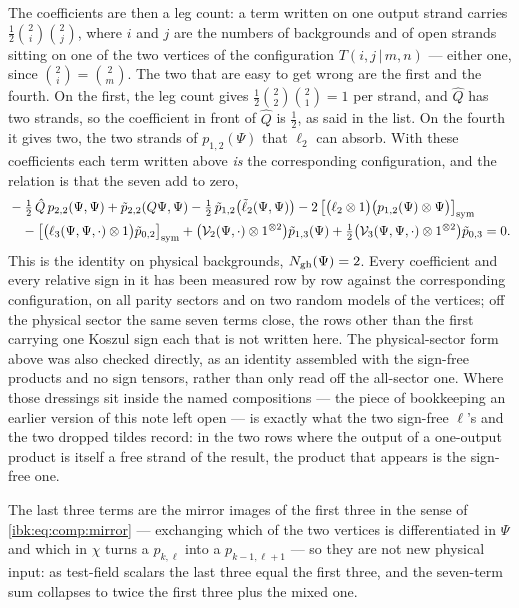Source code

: The coefficients are then a leg count: a term written on one output strand carries $\tfrac12\binom2i\binom2j$, where $i$ and $j$ are the numbers of backgrounds and of open strands sitting on one of the two vertices of the configuration $T(i,j\,|\,m,n)$ --- either one, since $\binom2i=\binom2m$. The two that are easy to get wrong are the first and the fourth. On the first, the leg count gives $\tfrac12\binom22\binom21=1$ per strand, and $\hat Q$ has two strands, so the coefficient in front of $\hat Q$ is $\tfrac12$, as said in the list. On the fourth it gives two, the two strands of $p_{1,2}(\Psi)$ that $\ell_2$ can absorb. With these coefficients each term written above \emph{is} the corresponding configuration, and the relation is that the seven add to zero,
\begin{equation}
  \label{ibk:eq:comp:22-map}
  \begin{split}
    &-\tfrac12\,\hat Q\,p_{2,2}(\Psi,\Psi)
      + \tilde p_{2,2}(Q\Psi,\Psi)
      - \tfrac12\,\tilde p_{1,2}\bigl(\tilde\ell_2(\Psi,\Psi)\bigr)
      - 2\,\bigl[\bigl(\ell_2\otimes1\bigr)\bigl(p_{1,2}(\Psi)\otimes\Psi\bigr)\bigr]_{\rm sym}
    \\
    &\quad
      - \bigl[\bigl(\ell_3(\Psi,\Psi,\cdot)\otimes1\bigr)\tilde p_{0,2}\bigr]_{\rm sym}
      + \bigl(\mc V_2(\Psi,\cdot)\otimes1^{\otimes2}\bigr)\tilde p_{1,3}(\Psi)
      + \tfrac12\bigl(\mc V_3(\Psi,\Psi,\cdot)\otimes1^{\otimes2}\bigr)\tilde p_{0,3}
      = 0.
  \end{split}
\end{equation}
This is the identity on physical backgrounds, $N_{\rm gh}(\Psi)=2$. Every coefficient and every relative sign in it has been measured row by row against the corresponding configuration, on all parity sectors and on two random models of the vertices; off the physical sector the same seven terms close, the rows other than the first carrying one Koszul sign each that is not written here. The physical-sector form above was also checked directly, as an identity assembled with the sign-free products and no sign tensors, rather than only read off the all-sector one.
Where those dressings sit inside the named compositions --- the piece of bookkeeping an earlier version of this note left open --- is exactly what the two sign-free $\ell$'s and the two dropped tildes record: in the two rows where the output of a one-output product is itself a free strand of the result, the product that appears is the sign-free one.

The last three terms are the mirror images of the first three in the sense of \eqref{ibk:eq:comp:mirror} --- exchanging which of the two vertices is differentiated in $\Psi$ and which in $\chi$ turns a $p_{k,\ell}$ into a $p_{k-1,\ell+1}$ --- so they are not new physical input: as test-field scalars the last three equal the first three, and the seven-term sum collapses to twice the first three plus the mixed one.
# # #
TASK PROMPT:
Read each line of the material, and wherever the word "cdot" turns up, copy that line.

RESPONSE BOX:
      - \bigl[\bigl(\ell_3(\Psi,\Psi,\cdot)\otimes1\bigr)\tilde p_{0,2}\bigr]_{\rm sym}
      + \bigl(\mc V_2(\Psi,\cdot)\otimes1^{\otimes2}\bigr)\tilde p_{1,3}(\Psi)
      + \tfrac12\bigl(\mc V_3(\Psi,\Psi,\cdot)\otimes1^{\otimes2}\bigr)\tilde p_{0,3}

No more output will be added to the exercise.